Retrieval Methods and Properties
       The following are the retrieval methods and properties available	for
       any Image::Grab object.

       One of the following should be set to specify the image.	 If either
       regexp or index are used	to specify the image, then search_url must be
       set to specify the page to be searched for the image.

       Image::Grab will	use the	data in	the following order: url, regexp,
       index.

       refer, regexp, search_url and url all have POSIX	time string expansion
       performed on them by the	expand_url method when do_posix	is set.	 Thus,
       if you wish to have a '%' character in your URL,	you must put '%%'.

   url
       The fully qualified URL of the image.  This method is included simply
       for completeness	and convenience.  If this is all you need, you might
       check out LWP::Simple.  (Although, the date expansion is	nice...)

       POSIX time string expansion is performed	if do_posix is set.

       Example:

	 $url =	$image->url("http://www.example.com/%Y/%m/%d.gif");

   search_url
       If regexp and/or	index methods are used to specify an image then	the
       url in the search_url field will	be used	to find	the image.  For
       example,	if "regexp="mac.*\.gif"" and
       "search_url="http://www.example.com"", then when	a grab is performed,
       the page	at www.example.com is searched to see if any images on the
       page match the regular expression "mac.*\.gif".

       Also, when Image::Grab finally grabs the	image, it uses the search_url
       as the referer field.

       POSIX time string expansion is performed	if do_posix is set.

       Example:

	 $image->search_url("http://www.example.com/weather_maps.html");

   index
       An integer indicating the image on the page to grab.  For instance, '1'
       would find the second image on the page pointed to by search_url.  Used
       in conjunction with regexp, it specifies	which image to grab that the
       regular expression matches.

       Example:

	 $image->search_url("http://www.example.com/index.html");
	 $image->regexp(".*\.gif");
	 $image->index(1);

   regexp
       A regular expression that will match the	URL of the image.  If index is
       not set,	then the first image that matches will be used.	 If index is
       set, then the nth image (base 0)	that matches will be used.

       Set search_url to the web page that you want to search with this
       regular expression.

       POSIX time string expansion is performed	if do_posix is set.

       Example:

	 $image->search_url("http://www.example.com/index.html");
	 $image->regexp(".*\.gif");

   grab	([$tries])
       Grab the	image.	Returns	$image->image;

       If the url method is not	used to	give an	absolute url, then expand_url
       is called before	the image is fetched.

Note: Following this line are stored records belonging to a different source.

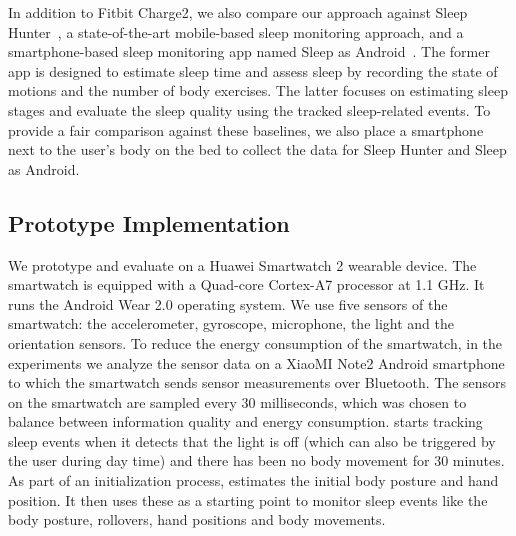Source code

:  In addition to Fitbit Charge2, we also compare our approach against Sleep Hunter~\cite{gu2016sleep}, a
state-of-the-art mobile-based sleep monitoring approach, and a smartphone-based sleep monitoring app named Sleep as
Android~\cite{SleepAndroid}. The former app is designed to estimate sleep time and assess sleep by recording the state of motions and the
number of body exercises. The latter focuses on estimating sleep stages and evaluate the sleep quality using the tracked sleep-related
events. To provide a fair comparison against these baselines, we also place a smartphone next to the user's body on the bed to collect the
data for Sleep Hunter and Sleep as Android.
	





\subsection{Prototype Implementation \label{sec:implementation}}
We prototype and evaluate {\systemname} on a Huawei Smartwatch 2 wearable device. The smartwatch is equipped with a Quad-core Cortex-A7
processor at 1.1 GHz. It runs the Android Wear 2.0 operating system. We use five sensors of the smartwatch: the accelerometer, gyroscope,
microphone, the light and the orientation sensors. To reduce the energy consumption of the smartwatch, in the experiments we analyze the
sensor data on a XiaoMI Note2 Android smartphone to which the smartwatch sends sensor measurements over Bluetooth. The sensors on the
smartwatch are sampled every $30$ milliseconds, which was chosen to balance between information quality and energy consumption.
{\systemname} starts tracking sleep events when it detects that the light is off (which can also be triggered by the user during day time)
and there has been no body movement for 30 minutes. As part of an initialization process, {\systemname} estimates the initial body posture
and hand position. It then uses these as a starting point to monitor sleep events like the body posture, rollovers, hand positions and body
movements.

       If $tries is specified, then $tries are attempted before	giving up.
       $tries defaults to 10.

       Returns the image grabbed.

       Example:

	 $image->url("http://www.example.com/comic_strip/%Y/%M/%d.gif");
	 $pic =	$image->grab;

   grab_new ([$tries])
       If neither date nor md5 are set,	than this method acts identically to
       grab.

       If md5 is set, then the grab is performed only if the checksum of the
       newer image is different	than the current checksum.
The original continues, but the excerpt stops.